Glassnode data indicates XRP’s current onchain market structure closely resembles February 2022, a pattern that preceded a 68% drawdown. The firm says investors active over the 1-week to 1-month window are accumulating below the cost basis of the 6–12 month cohort, creating overhead pressure if key supports are not reclaimed. The $2 level is highlighted as a critical psychological and technical threshold: repeated retests since early 2025 corresponded to $500M–$1.2B in weekly realized losses, implying sellers cut positions there. If $2 fails, Glassnode and chart fractals suggest a deeper correction — potentially toward $1.40, $1.25, or as low as roughly $1.03 near the 200-week moving average, mirroring 2022 behavior that took XRP from $0.78 to $0.30. Adding to sell-side pressure, spot XRP ETFs recorded net outflows of about $53.3M — the second-ever outflow day and the largest since ETF launch — signaling institutional caution or profit-taking. Technical notes: XRP has broken below the 50-day SMA (~$2), increasing downside risk. The article frames these indicators as warning signals rather than investment advice.
Bearish
The indicators in the article point to a bearish outlook.
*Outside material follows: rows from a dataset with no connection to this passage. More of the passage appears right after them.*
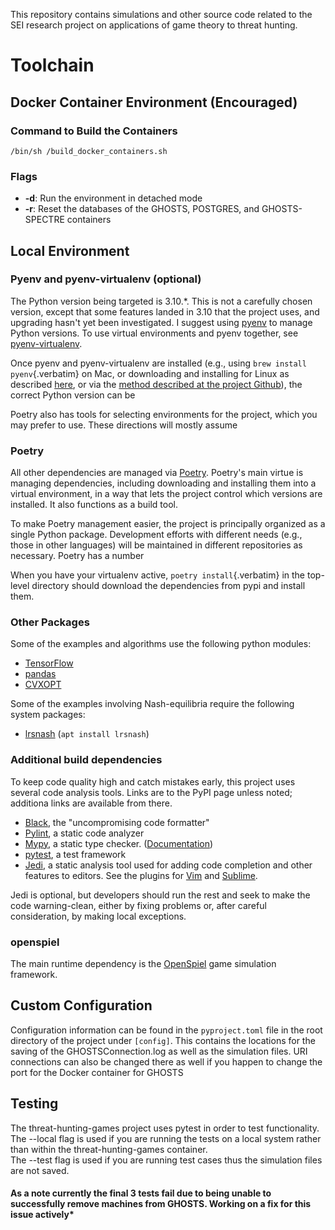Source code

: This repository contains simulations and other source code related to
the SEI research project on applications of game theory to threat
hunting.

# Toolchain

## Docker Container Environment (Encouraged)
### Command to Build the Containers
`/bin/sh /build_docker_containers.sh`

### Flags
- **-d**: Run the environment in detached mode 
- **-r**: Reset the databases of the GHOSTS, POSTGRES, and GHOSTS-SPECTRE containers

## Local Environment
### Pyenv and pyenv-virtualenv (optional)

The Python version being targeted is 3.10.\*. This is not a carefully
chosen version, except that some features landed in 3.10 that the
project uses, and upgrading hasn\'t yet been investigated. I suggest
using [pyenv](https://github.com/pyenv/pyenv) to manage Python versions.
To use virtual environments and pyenv together, see
[pyenv-virtualenv](https://github.com/pyenv/pyenv-virtualenv).

Once pyenv and pyenv-virtualenv are installed (e.g., using
`brew install pyenv`{.verbatim} on Mac, or downloading and installing
for Linux as described
[here](https://bgasparotto.com/install-pyenv-ubuntu-debian), or via the
[method described at the project
Github](https://github.com/pyenv/pyenv#basic-github-checkout)), the
correct Python version can be

Poetry also has tools for selecting environments for the project, which
you may prefer to use. These directions will mostly assume

### Poetry

All other dependencies are managed via
[Poetry](https://python-poetry.org/). Poetry\'s main virtue is managing
dependencies, including downloading and installing them into a virtual
environment, in a way that lets the project control which versions are
installed. It also functions as a build tool.

To make Poetry management easier, the project is principally organized
as a single Python package. Development efforts with different needs
(e.g., those in other languages) will be maintained in different
repositories as necessary. Poetry has a number

When you have your virtualenv active, `poetry install`{.verbatim} in the
top-level directory should download the dependencies from pypi and
install them.

### Other Packages

Some of the examples and algorithms use the following python modules:

  * [TensorFlow](https://www.tensorflow.org/install/pip)
  * [pandas](https://pandas.pydata.org/)
  * [CVXOPT](https://cvxopt.org/)

Some of the examples involving Nash-equilibria require the following
system packages:

  * [lrsnash](https://manpages.ubuntu.com/manpages/jammy/man1/lrsnash.1.html) (`apt install lrsnash`)

### Additional build dependencies

To keep code quality high and catch mistakes early, this project uses
several code analysis tools. Links are to the PyPI page unless noted;
additiona links are available from there.

-   [Black](https://pypi.org/project/black/), the \"uncompromising code
    formatter\"
-   [Pylint](https://pypi.org/project/pylint/), a static code analyzer
-   [Mypy](https://pypi.org/project/mypy/), a static type checker.
    ([Documentation](https://mypy.readthedocs.io/en/stable/#))
-   [pytest](https://pypi.org/project/pytest/), a test framework
-   [Jedi](https://pypi.org/project/jedi/), a static analysis tool used
    for adding code completion and other features to editors. See the
    plugins for [Vim](https://github.com/davidhalter/jedi-vim) and
    [Sublime](https://github.com/CyanSalt/Sublime-Jedi).

Jedi is optional, but developers should run the rest and seek to make
the code warning-clean, either by fixing problems or, after careful
consideration, by making local exceptions.

### openspiel

The main runtime dependency is the
[OpenSpiel](https://pypi.org/project/open-spiel/) game simulation
framework.

## Custom Configuration
Configuration information can be found in the `pyproject.toml` file in the root directory
of the project under `[config]`. This contains the locations for the saving of the GHOSTSConnection.log as
well as the simulation files. URI connections can also be changed there as well if you happen to 
change the port for the Docker container for GHOSTS

## Testing 
The threat-hunting-games project uses pytest in order to test functionality. \
The --local flag is used if you are running the tests on a local system rather than within the 
threat-hunting-games container. \
The --test flag is used if you are running test cases thus the simulation files are not saved.
#### As a note currently the final 3 tests fail due to being unable to successfully remove machines from GHOSTS. Working on a fix for this issue actively*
Glassnode highlights a market structure where shorter-term buyers are accumulating below the cost basis of 6–12 month holders, creating overhead supply and psychological pressure if the $2 support is not reclaimed. Historical precedent in February–June 2022 produced a 68% drawdown after a similar pattern and successive support breaks. Technical signals reinforce risk: XRP has fallen below its 50-day SMA (~$2), and repeated retests of the $2 level have historically coincided with large realized losses ($500M–$1.2B weekly), indicating sellers are inclined to exit at that zone. Institutional flows amplify the bearish case — spot XRP ETFs posted ~$53.3M net outflows (the largest since launch), showing risk-off positioning or profit-taking. Short-term implications: elevated downside risk, increased volatility, and likely further selling if $2 fails; traders should watch intraday support around $1.80–$2 and potential targets at $1.40, $1.25, and ~$1.03. Long-term implications: if the market reclaims $2 and reverses realized-loss dynamics, pressure could ease and support price recovery; if not, a prolonged correction similar to 2022 remains possible. Risk management: reduce leveraged long exposure, set stops near key supports, monitor ETF flows and realized-loss metrics for early signs of capitulation or recovery.